* _WHAT YOU NEED TO DO_:
Copy out, exactly as written, only the line containing "HC01ESTVC1613113 | High" and the lines after it through the end of the records.
(DATA)
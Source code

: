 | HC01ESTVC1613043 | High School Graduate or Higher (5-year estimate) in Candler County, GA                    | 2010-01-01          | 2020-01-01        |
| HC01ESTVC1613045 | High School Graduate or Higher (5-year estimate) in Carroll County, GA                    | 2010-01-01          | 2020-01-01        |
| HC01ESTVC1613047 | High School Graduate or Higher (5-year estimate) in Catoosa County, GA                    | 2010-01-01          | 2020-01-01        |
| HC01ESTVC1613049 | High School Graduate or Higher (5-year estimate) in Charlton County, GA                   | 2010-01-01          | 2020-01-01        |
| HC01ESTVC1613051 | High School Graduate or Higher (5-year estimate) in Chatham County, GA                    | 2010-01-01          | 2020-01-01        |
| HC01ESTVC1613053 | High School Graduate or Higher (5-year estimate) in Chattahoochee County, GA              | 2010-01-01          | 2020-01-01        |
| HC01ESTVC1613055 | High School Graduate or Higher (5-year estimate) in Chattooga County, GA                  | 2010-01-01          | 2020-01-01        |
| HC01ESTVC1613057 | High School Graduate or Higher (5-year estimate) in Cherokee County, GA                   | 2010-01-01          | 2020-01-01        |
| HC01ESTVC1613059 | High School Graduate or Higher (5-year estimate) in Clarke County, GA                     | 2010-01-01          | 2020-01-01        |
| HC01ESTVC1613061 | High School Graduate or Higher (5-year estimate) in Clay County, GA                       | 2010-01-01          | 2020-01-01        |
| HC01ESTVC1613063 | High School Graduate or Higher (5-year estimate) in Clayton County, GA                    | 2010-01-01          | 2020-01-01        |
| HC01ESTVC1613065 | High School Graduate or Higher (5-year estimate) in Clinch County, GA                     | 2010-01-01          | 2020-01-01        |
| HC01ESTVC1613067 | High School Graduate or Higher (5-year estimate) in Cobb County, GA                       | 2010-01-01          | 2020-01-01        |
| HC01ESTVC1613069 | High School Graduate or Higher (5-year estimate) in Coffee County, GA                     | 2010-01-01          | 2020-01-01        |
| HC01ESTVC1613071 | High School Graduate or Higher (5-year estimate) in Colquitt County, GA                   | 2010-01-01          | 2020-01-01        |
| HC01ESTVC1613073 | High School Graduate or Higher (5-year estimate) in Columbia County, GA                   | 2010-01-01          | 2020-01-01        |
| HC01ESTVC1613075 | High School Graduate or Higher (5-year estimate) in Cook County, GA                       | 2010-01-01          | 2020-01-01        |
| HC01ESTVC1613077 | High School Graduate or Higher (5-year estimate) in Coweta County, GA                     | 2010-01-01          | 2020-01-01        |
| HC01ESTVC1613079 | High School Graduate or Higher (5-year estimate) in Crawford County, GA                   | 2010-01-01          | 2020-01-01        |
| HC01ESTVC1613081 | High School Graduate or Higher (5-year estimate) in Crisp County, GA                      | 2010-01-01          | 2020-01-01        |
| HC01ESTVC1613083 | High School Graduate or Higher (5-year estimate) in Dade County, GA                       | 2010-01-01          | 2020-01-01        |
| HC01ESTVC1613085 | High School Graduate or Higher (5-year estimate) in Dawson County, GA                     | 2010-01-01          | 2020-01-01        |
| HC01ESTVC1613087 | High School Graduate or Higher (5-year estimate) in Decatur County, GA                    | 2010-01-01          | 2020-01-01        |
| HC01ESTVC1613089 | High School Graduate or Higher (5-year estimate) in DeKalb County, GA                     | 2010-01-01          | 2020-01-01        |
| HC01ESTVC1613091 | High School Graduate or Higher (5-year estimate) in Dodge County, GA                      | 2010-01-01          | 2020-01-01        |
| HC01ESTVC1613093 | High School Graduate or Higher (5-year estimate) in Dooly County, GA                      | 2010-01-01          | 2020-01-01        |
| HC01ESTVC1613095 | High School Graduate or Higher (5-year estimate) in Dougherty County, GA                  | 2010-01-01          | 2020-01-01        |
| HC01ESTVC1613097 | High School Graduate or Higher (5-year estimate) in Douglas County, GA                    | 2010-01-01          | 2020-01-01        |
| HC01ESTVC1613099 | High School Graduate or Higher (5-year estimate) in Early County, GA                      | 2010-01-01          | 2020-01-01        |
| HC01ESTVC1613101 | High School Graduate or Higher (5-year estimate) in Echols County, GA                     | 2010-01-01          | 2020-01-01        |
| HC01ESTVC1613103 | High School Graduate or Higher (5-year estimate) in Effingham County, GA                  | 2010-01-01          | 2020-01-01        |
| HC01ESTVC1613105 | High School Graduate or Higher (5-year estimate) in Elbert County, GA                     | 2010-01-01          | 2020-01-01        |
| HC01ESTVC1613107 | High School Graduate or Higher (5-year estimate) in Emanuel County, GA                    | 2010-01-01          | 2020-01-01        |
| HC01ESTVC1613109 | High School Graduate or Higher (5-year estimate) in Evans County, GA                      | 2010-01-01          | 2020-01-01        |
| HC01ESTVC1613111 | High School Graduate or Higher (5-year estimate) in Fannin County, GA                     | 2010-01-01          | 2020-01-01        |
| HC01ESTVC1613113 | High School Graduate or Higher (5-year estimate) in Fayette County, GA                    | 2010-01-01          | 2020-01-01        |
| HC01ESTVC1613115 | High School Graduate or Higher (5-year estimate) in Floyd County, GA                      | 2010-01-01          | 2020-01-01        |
(End DATA)
* _RESPONSE TO THE TASK_:
| HC01ESTVC1613113 | High School Graduate or Higher (5-year estimate) in Fayette County, GA                    | 2010-01-01          | 2020-01-01        |
| HC01ESTVC1613115 | High School Graduate or Higher (5-year estimate) in Floyd County, GA                      | 2010-01-01          | 2020-01-01        |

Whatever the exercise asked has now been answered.